Getting Started
To integrate Cartesia with your Rapida application for speech-to-text (STT) and text-to-speech (TTS) capabilities, follow these steps:Supported Models
Speech-to-Text Models
| Model Name | Language | Description |
|---|---|---|
| Sonic English | English | High-accuracy English speech recognition |
| Sonic Multilingual | Multilingual | Support for multiple languages |
Text-to-Speech Models
| Model Name | Features | Best For |
|---|---|---|
| Bark | Expressive speech synthesis | Natural-sounding voices with emotion |
| Tortoise | High-quality TTS | Professional voice applications |
| Sonic XL | Ultra-realistic voices | High-fidelity voice synthesis |
Supported Languages for STT
- English (US, UK, Australian variants)
- Spanish, French, German
- Mandarin, Japanese, Korean
- And more
Supported Languages for TTS
Cartesia supports 20+ languages for text-to-speech synthesis with multiple voice options.Prerequisites
- Have a Cartesia account (sign up at https://cartesia.ai)
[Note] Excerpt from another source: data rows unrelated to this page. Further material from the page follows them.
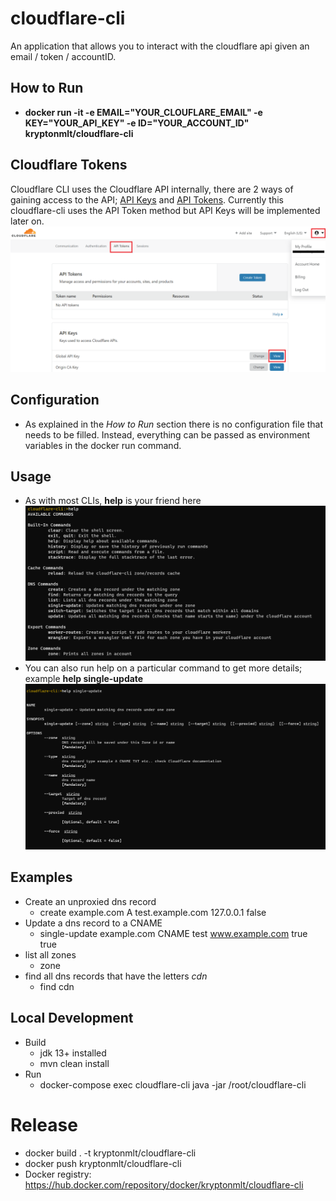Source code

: # cloudflare-cli

An application that allows you to interact with the cloudflare api given an email / token / accountID.

## How to Run
- **docker run -it -e EMAIL="YOUR_CLOUFLARE_EMAIL" -e KEY="YOUR_API_KEY" -e ID="YOUR_ACCOUNT_ID" kryptonmlt/cloudflare-cli**

## Cloudflare Tokens
Cloudflare CLI uses the Cloudflare API internally, there are 2 ways of gaining access to the API; 
[API Keys](https://developers.cloudflare.com/api/tokens) and [API Tokens](https://developers.cloudflare.com/api/keys).
Currently this cloudflare-cli uses the API Token method but API Keys will be implemented later on.
![Image on how to get your api token](docs/api_token.PNG)

## Configuration
- As explained in the *How to Run* section there is no configuration file that needs to be filled. Instead, everything 
can be passed as environment variables in the docker run command.

## Usage
- As with most CLIs, **help** is your friend here
![Help Command in cloudflare-cli](docs/help.PNG)
- You can also run help on a particular command to get more details; example **help single-update**
![Help Command in cloudflare-cli](docs/help-1.PNG)

## Examples
- Create an unproxied dns record
    - create example.com A test.example.com 127.0.0.1 false 
- Update a dns record to a CNAME
    - single-update example.com CNAME test www.example.com true true
- list all zones
    - zone
- find all dns records that have the letters *cdn*
    - find cdn

## Local Development
- Build
    - jdk 13+ installed
    - mvn clean install
- Run
    - docker-compose exec cloudflare-cli java -jar /root/cloudflare-cli
# Release
- docker build . -t kryptonmlt/cloudflare-cli
- docker push kryptonmlt/cloudflare-cli
- Docker registry: https://hub.docker.com/repository/docker/kryptonmlt/cloudflare-cli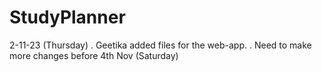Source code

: # StudyPlanner

2-11-23 (Thursday)
. Geetika added files for the web-app.
. Need to make more changes before 4th Nov (Saturday)
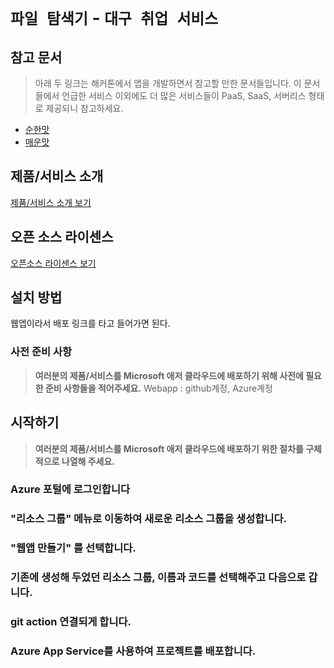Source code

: # `파일 탐색기` - `대구 취업 서비스`

## 참고 문서

> 아래 두 링크는 해커톤에서 앱을 개발하면서 참고할 만한 문서들입니다. 이 문서들에서 언급한 서비스 이외에도 더 많은 서비스들이 PaaS, SaaS, 서버리스 형태로 제공되니 참고하세요.

- [순한맛](./REFERENCES_BASIC.md)
- [매운맛](./REFERENCES_ADVANCED.md)

## 제품/서비스 소개

<!-- 아래 링크는 지우지 마세요 -->
[제품/서비스 소개 보기](TOPIC.md)
<!-- 위 링크는 지우지 마세요 -->

## 오픈 소스 라이센스

<!-- 아래 링크는 지우지 마세요 -->
[오픈소스 라이센스 보기](./LICENSE)
<!-- 위 링크는 지우지 마세요 -->

## 설치 방법

웹엡이라서 배포 링크를 타고 들어가면 된다.

### 사전 준비 사항

> **여러분의 제품/서비스를 Microsoft 애저 클라우드에 배포하기 위해 사전에 필요한 준비 사항들을 적어주세요.**
Webapp : github계정, Azure계정

## 시작하기

> **여러분의 제품/서비스를 Microsoft 애저 클라우드에 배포하기 위한 절차를 구체적으로 나열해 주세요.**

### Azure 포털에 로그인합니다
### "리소스 그룹" 메뉴로 이동하여 새로운 리소스 그룹을 생성합니다.
### "웹앱 만들기" 를 선택합니다.
### 기존에 생성해 두었던 리소스 그룹, 이름과 코드를 선택해주고 다음으로 갑니다.
### git action 연결되게 합니다.
### Azure App Service를 사용하여 프로젝트를 배포합니다.
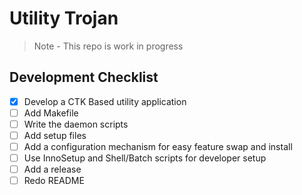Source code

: # Utility Trojan

> Note - This repo is work in progress

## Development Checklist

- [x] Develop a CTK Based utility application
- [ ] Add Makefile
- [ ] Write the daemon scripts
- [ ] Add setup files
- [ ] Add a configuration mechanism for easy feature swap and install
- [ ] Use InnoSetup and Shell/Batch scripts for developer setup
- [ ] Add a release
- [ ] Redo README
- Navigate to your API dashboard
- Generate an API key
- Copy the API key (make sure to save it securely)
Setting Up Provider Credentials
Access the Integrations Page

Select Cartesia
On the Integrations page, find the Cartesia provider card.Click the “Setup Credential” button for Cartesia.
Create Provider Credential
A modal window will appear titled “Create provider credential”. Follow these steps:
- Select “Cartesia” from the dropdown (if not already selected)
- Enter a Key Name: Assign a unique name to this provider key for easy identification
- Enter the API Key: Input your Cartesia API key
- Click “Configure” to save the credential
Verify Credential Setup
After setting up the credential, you can verify it’s been added:
- The Cartesia provider card should now show “Connected”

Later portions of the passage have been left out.